The US government is looking to intervene in Apple’s appeal against a $13 billion European tax bill, imposed after the iPhone maker received what were described as “illegal subsidies”, Bloomberg reported.
An unnamed source apparently said: “I can confirm the United States filed an application with the European Union General Court to intervene in the case involving the retroactive application of state aid rules to Apple.”
The issue stems from what has been tagged “sweetheart” tax deals Apple agreed with the authorities in Ireland, which were subsequently tagged as illegal subsidies following a probe by the European Commission (EC).
It said the deals enabled Apple to pay a tax rate of 1 per cent or less for a number of years.

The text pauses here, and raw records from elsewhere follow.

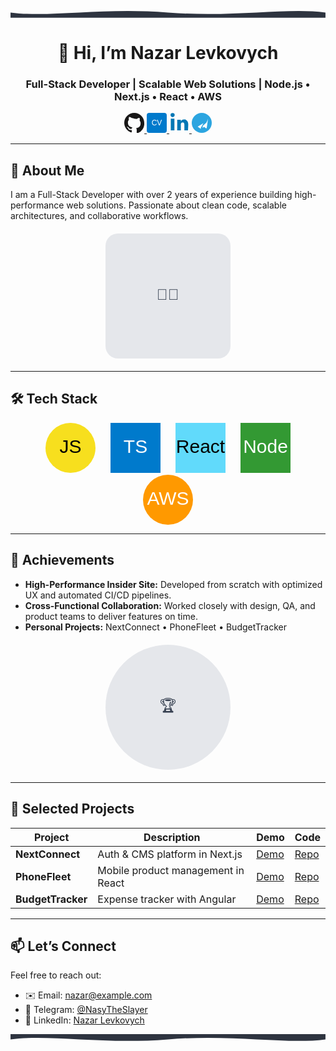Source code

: <!-- HERO SECTION WAVE -->
<svg width="100%" height="40" viewBox="0 0 1200 40" xmlns="http://www.w3.org/2000/svg">
  <path d="M0,20 C150,40 350,0 600,20 C850,40 1050,0 1200,20 L1200,40 L0,40 Z" fill="#2E3440" />
</svg>

<h1 align="center">👋 Hi, I’m Nazar Levkovych</h1>
<h3 align="center">Full-Stack Developer | Scalable Web Solutions | Node.js • Next.js • React • AWS</h3>

<p align="center">
  <a href="https://github.com/NasyTheSlayer" title="GitHub">
    <svg width="32" height="32" viewBox="0 0 16 16" xmlns="http://www.w3.org/2000/svg">
      <path fill-rule="evenodd" clip-rule="evenodd" d="M8 0C3.58 0 0 3.58 0 8c0 3.54 2.29 6.53 5.47 7.59.4.07.55-.17.55-.38 0-.19-.01-.82-.01-1.49-2.01.37-2.53-.49-2.69-.94-.09-.23-.48-.94-.82-1.13-.28-.15-.68-.52-.01-.53.63-.01 1.08.58 1.23.82.72 1.21 1.87.87 2.33.66.07-.52.28-.87.51-1.07-1.78-.2-3.64-.89-3.64-3.95 0-.87.31-1.58.82-2.14-.08-.2-.36-1.02.08-2.12 0 0 .67-.21 2.2.82A7.68 7.68 0 018 4.58a7.7 7.7 0 011.99.27c1.53-1.03 2.2-.82 2.2-.82.44 1.1.16 1.92.08 2.12.51.56.82 1.27.82 2.14 0 3.07-1.87 3.75-3.65 3.95.29.25.54.73.54 1.48 0 1.07-.01 1.93-.01 2.19 0 .21.15.46.55.38A8.013 8.013 0 0016 8c0-4.42-3.58-8-8-8z" fill="#181717"/>
    </svg>
  </a>
  <a href="https://flowcv.com/resume/c052skt3om" title="Resume">
    <svg width="32" height="32" viewBox="0 0 64 64" xmlns="http://www.w3.org/2000/svg">
      <rect width="64" height="64" rx="8" fill="#007ACC"/>
      <text x="32" y="40" font-size="24" fill="#FFF" text-anchor="middle" font-family="Arial">CV</text>
    </svg>
  </a>
  <a href="https://www.linkedin.com/in/nazar-levkovych-333501266/" title="LinkedIn">
    <svg width="32" height="32" viewBox="0 0 448 512" xmlns="http://www.w3.org/2000/svg">
      <path d="M100.28 448H7.4V149.89h92.88zM53.79 108.1c-29.25 0-52.93-23.78-52.93-52.93a52.93 52.93 0 11105.86 0c0 29.15-23.68 52.93-52.93 52.93zm394.21 339.9h-92.68V302.4c0-34.73-12.45-58.45-43.62-58.45-23.8 0-37.96 16-44.26 31.44-2.27 5.54-2.84 13.23-2.84 20.96v151.7h-92.66s1.24-246 0-271.1h92.66v38.41c-.18.29-.43.57-.61.86h.61v-.86c12.31-19 34.3-46.12 83.44-46.12 60.94 0 106.67 39.78 106.67 125.37z" fill="#0077B5"/>
    </svg>
  </a>
  <a href="https://t.me/NasyTheSlayer" title="Telegram">
    <svg width="32" height="32" viewBox="0 0 240 240" xmlns="http://www.w3.org/2000/svg">
      <circle cx="120" cy="120" r="120" fill="#2CA5E0"/>
      <path d="M195.4 69.3L180 180.6c-1.2 5.4-4.3 6.8-8.7 4.3l-24.2-17.8-11.6 11.2c-1.3 1.3-2.4 2.4-4.9 2.4l1.7-24.3 44.3-40C197.2 73 194.2 71 195.4 69.3zM102 148.5l.3 40.5c.6 0 .9-.3 1.3-.6l3.1-4.9c1.8-3 3.6-6.2 5.2-9.3l25.9-46.6c1-1.7-.2-2.7-1.6-2l-63.9 39.2c-1.6.9-1.6 2 0 2.8l38.7 24.9z" fill="#FFF"/>
    </svg>
  </a>
</p>

---

## 🚀 About Me
I am a Full-Stack Developer with over 2 years of experience building high-performance web solutions. Passionate about clean code, scalable architectures, and collaborative workflows.

<svg width="200" height="200" viewBox="0 0 200 200" xmlns="http://www.w3.org/2000/svg" style="display:block;margin:20px auto;">
  <rect width="200" height="200" rx="20" fill="#E5E7EB"/>
  <text x="50%" y="50%" dominant-baseline="middle" text-anchor="middle" fill="#374151" font-size="24" font-family="Arial">👨‍💻</text>
</svg>

---

## 🛠️ Tech Stack
<div align="center">
  <svg width="80" height="80" viewBox="0 0 64 64" xmlns="http://www.w3.org/2000/svg" style="margin:0 10px;"><circle cx="32" cy="32" r="32" fill="#F7DF1E"/><text x="32" y="38" font-size="24" text-anchor="middle" fill="#000" font-family="Arial">JS</text></svg>
  <svg width="80" height="80" viewBox="0 0 64 64" xmlns="http://www.w3.org/2000/svg" style="margin:0 10px;"><rect width="64" height="64" fill="#007ACC"/><text x="32" y="38" font-size="24" text-anchor="middle" fill="#FFF" font-family="Arial">TS</text></svg>
  <svg width="80" height="80" viewBox="0 0 64 64" xmlns="http://www.w3.org/2000/svg" style="margin:0 10px;"><path d="M0 0h64v64H0z" fill="#61DAFB"/><text x="32" y="38" font-size="24" text-anchor="middle" fill="#000" font-family="Arial">React</text></svg>
  <svg width="80" height="80" viewBox="0 0 64 64" xmlns="http://www.w3.org/2000/svg" style="margin:0 10px;"><path d="M0 0h64v64H0z" fill="#339933"/><text x="32" y="38" font-size="24" text-anchor="middle" fill="#FFF" font-family="Arial">Node</text></svg>
  <svg width="80" height="80" viewBox="0 0 64 64"xmlns="http://www.w3.org/2000/svg" style="margin:0 10px;"><circle cx="32" cy="32" r="32" fill="#FF9900"/><text x="32" y="38" font-size="24" text-anchor="middle" fill="#FFF" font-family="Arial">AWS</text></svg>
</div>

---

## 🌟 Achievements
- **High-Performance Insider Site:** Developed from scratch with optimized UX and automated CI/CD pipelines.
- **Cross-Functional Collaboration:** Worked closely with design, QA, and product teams to deliver features on time.
- **Personal Projects:** NextConnect • PhoneFleet • BudgetTracker

<svg width="200" height="200" viewBox="0 0 200 200" xmlns="http://www.w3.org/2000/svg" style="display:block;margin:20px auto;">
  <circle cx="100" cy="100" r="100" fill="#E5E7EB"/>
  <text x="50%" y="50%" dominant-baseline="middle" text-anchor="middle" fill="#374151" font-size="24" font-family="Arial">🏆</text>
</svg>

---

## 🚧 Selected Projects
| Project         | Description                          | Demo                                                   | Code                                                   |
|-----------------|--------------------------------------|--------------------------------------------------------|--------------------------------------------------------|
| **NextConnect** | Auth & CMS platform in Next.js       | [Demo](#)                                              | [Repo](#)                                              |
| **PhoneFleet**  | Mobile product management in React   | [Demo](https://nasytheslayer.github.io/ReactPhoneCatalog/) | [Repo](https://github.com/NasyTheSlayer/ReactPhoneCatalog) |
| **BudgetTracker** | Expense tracker with Angular       | [Demo](#)                                              | [Repo](#)                                              |

---

## 📫 Let’s Connect
Feel free to reach out:
- ✉️ Email: <nazar@example.com>
- 💬 Telegram: [@NasyTheSlayer](https://t.me/NasyTheSlayer)
- 🔗 LinkedIn: [Nazar Levkovych](https://www.linkedin.com/in/nazar-levkovych-333501266/)

<!-- FOOTER WAVE -->
<svg width="100%" height="40" viewBox="0 0 1200 40" xmlns="http://www.w3.org/2000/svg">
  <path d="M0,20 C150,0 350,40 600,20 C850,0 1050,40 1200,20 L1200,0 L0,0 Z" fill="#2E3440" />
</svg>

Unsurprisingly, the US action is driven by a desire to keep the cash within a US company, in the hope it will be able to get a chunk of tax itself. Bloomberg reports the Trump administration has proposed tax breaks for US companies bringing home cash held overseas, in a move which would nevertheless provide a good source of income for the government.
Apple is well-known for having large cash reserves overseas, as are tech peers such as Alphabet and Cisco which also have significant international operations.
The US tech giant and the Irish authorities have already appealed the judgement, with the latter arguing the EC had exceeded its powers, and misunderstood the relevant facts of Irish law.